▶ What you are asked to do:
What is wanted is the full listing, word for word, without its pictures.
*** Opening of Data for this exercise ***
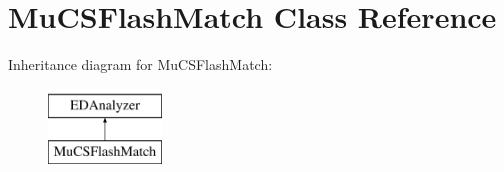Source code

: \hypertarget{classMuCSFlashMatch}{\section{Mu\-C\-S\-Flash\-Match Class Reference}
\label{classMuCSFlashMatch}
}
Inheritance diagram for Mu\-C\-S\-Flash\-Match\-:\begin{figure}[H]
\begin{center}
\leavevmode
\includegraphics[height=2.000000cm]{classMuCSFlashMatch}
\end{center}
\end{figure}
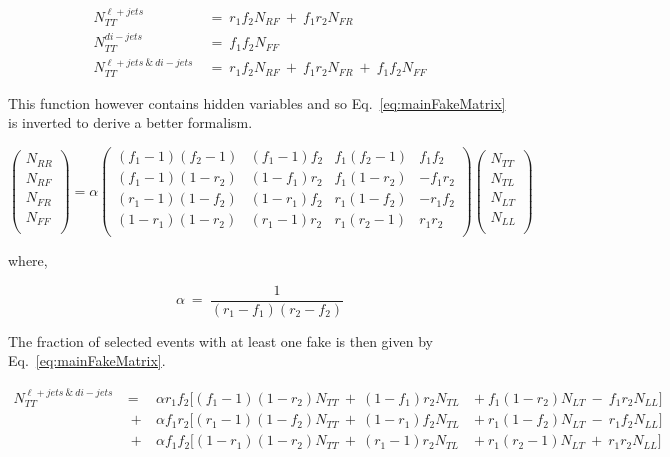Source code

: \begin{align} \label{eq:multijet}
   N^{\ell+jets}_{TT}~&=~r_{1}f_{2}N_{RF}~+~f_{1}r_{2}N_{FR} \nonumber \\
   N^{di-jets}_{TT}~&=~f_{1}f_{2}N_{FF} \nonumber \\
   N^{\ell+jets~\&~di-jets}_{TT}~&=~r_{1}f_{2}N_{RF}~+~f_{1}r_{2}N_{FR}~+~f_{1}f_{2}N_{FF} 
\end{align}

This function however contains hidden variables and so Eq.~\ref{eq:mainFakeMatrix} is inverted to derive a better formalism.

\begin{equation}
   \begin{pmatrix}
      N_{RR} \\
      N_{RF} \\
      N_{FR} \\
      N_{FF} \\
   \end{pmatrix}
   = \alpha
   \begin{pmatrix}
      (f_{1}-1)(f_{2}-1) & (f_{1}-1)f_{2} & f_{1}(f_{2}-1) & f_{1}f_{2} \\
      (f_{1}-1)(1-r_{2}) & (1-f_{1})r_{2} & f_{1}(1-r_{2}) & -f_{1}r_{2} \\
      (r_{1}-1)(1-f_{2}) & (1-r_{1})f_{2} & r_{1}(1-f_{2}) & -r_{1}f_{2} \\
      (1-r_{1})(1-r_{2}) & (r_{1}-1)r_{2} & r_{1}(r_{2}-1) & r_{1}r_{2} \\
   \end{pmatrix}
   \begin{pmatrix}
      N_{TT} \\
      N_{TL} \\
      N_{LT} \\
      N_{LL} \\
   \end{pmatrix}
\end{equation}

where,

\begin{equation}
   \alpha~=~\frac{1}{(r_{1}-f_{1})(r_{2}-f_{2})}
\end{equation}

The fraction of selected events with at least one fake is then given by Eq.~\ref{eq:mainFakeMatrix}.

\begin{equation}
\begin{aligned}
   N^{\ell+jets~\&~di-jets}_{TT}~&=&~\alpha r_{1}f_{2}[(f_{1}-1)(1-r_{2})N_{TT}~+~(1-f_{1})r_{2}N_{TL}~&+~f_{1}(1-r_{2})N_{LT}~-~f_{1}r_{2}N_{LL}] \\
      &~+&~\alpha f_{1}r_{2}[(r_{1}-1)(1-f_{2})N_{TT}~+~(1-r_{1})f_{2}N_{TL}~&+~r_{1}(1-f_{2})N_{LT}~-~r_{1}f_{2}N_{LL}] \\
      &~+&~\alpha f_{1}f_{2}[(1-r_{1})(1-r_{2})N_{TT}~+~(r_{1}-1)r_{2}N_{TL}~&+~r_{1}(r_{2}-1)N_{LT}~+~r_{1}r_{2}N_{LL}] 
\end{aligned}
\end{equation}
*** Close of Data for this exercise ***
▶ Response box:
Source code

: \hypertarget{classMuCSFlashMatch}{\section{Mu\-C\-S\-Flash\-Match Class Reference}
\label{classMuCSFlashMatch}
}
Inheritance diagram for Mu\-C\-S\-Flash\-Match\-:\begin{figure}[H]
\begin{center}
\leavevmode
\includegraphics[height=2.000000cm]{classMuCSFlashMatch}
\end{center}
\end{figure}
Source code

: \begin{align} \label{eq:multijet}
   N^{\ell+jets}_{TT}~&=~r_{1}f_{2}N_{RF}~+~f_{1}r_{2}N_{FR} \nonumber \\
   N^{di-jets}_{TT}~&=~f_{1}f_{2}N_{FF} \nonumber \\
   N^{\ell+jets~\&~di-jets}_{TT}~&=~r_{1}f_{2}N_{RF}~+~f_{1}r_{2}N_{FR}~+~f_{1}f_{2}N_{FF} 
\end{align}

This function however contains hidden variables and so Eq.~\ref{eq:mainFakeMatrix} is inverted to derive a better formalism.

\begin{equation}
   \begin{pmatrix}
      N_{RR} \\
      N_{RF} \\
      N_{FR} \\
      N_{FF} \\
   \end{pmatrix}
   = \alpha
   \begin{pmatrix}
      (f_{1}-1)(f_{2}-1) & (f_{1}-1)f_{2} & f_{1}(f_{2}-1) & f_{1}f_{2} \\
      (f_{1}-1)(1-r_{2}) & (1-f_{1})r_{2} & f_{1}(1-r_{2}) & -f_{1}r_{2} \\
      (r_{1}-1)(1-f_{2}) & (1-r_{1})f_{2} & r_{1}(1-f_{2}) & -r_{1}f_{2} \\
      (1-r_{1})(1-r_{2}) & (r_{1}-1)r_{2} & r_{1}(r_{2}-1) & r_{1}r_{2} \\
   \end{pmatrix}
   \begin{pmatrix}
      N_{TT} \\
      N_{TL} \\
      N_{LT} \\
      N_{LL} \\
   \end{pmatrix}
\end{equation}

where,

\begin{equation}
   \alpha~=~\frac{1}{(r_{1}-f_{1})(r_{2}-f_{2})}
\end{equation}

The fraction of selected events with at least one fake is then given by Eq.~\ref{eq:mainFakeMatrix}.

\begin{equation}
\begin{aligned}
   N^{\ell+jets~\&~di-jets}_{TT}~&=&~\alpha r_{1}f_{2}[(f_{1}-1)(1-r_{2})N_{TT}~+~(1-f_{1})r_{2}N_{TL}~&+~f_{1}(1-r_{2})N_{LT}~-~f_{1}r_{2}N_{LL}] \\
      &~+&~\alpha f_{1}r_{2}[(r_{1}-1)(1-f_{2})N_{TT}~+~(1-r_{1})f_{2}N_{TL}~&+~r_{1}(1-f_{2})N_{LT}~-~r_{1}f_{2}N_{LL}] \\
      &~+&~\alpha f_{1}f_{2}[(1-r_{1})(1-r_{2})N_{TT}~+~(r_{1}-1)r_{2}N_{TL}~&+~r_{1}(r_{2}-1)N_{LT}~+~r_{1}r_{2}N_{LL}] 
\end{aligned}
\end{equation}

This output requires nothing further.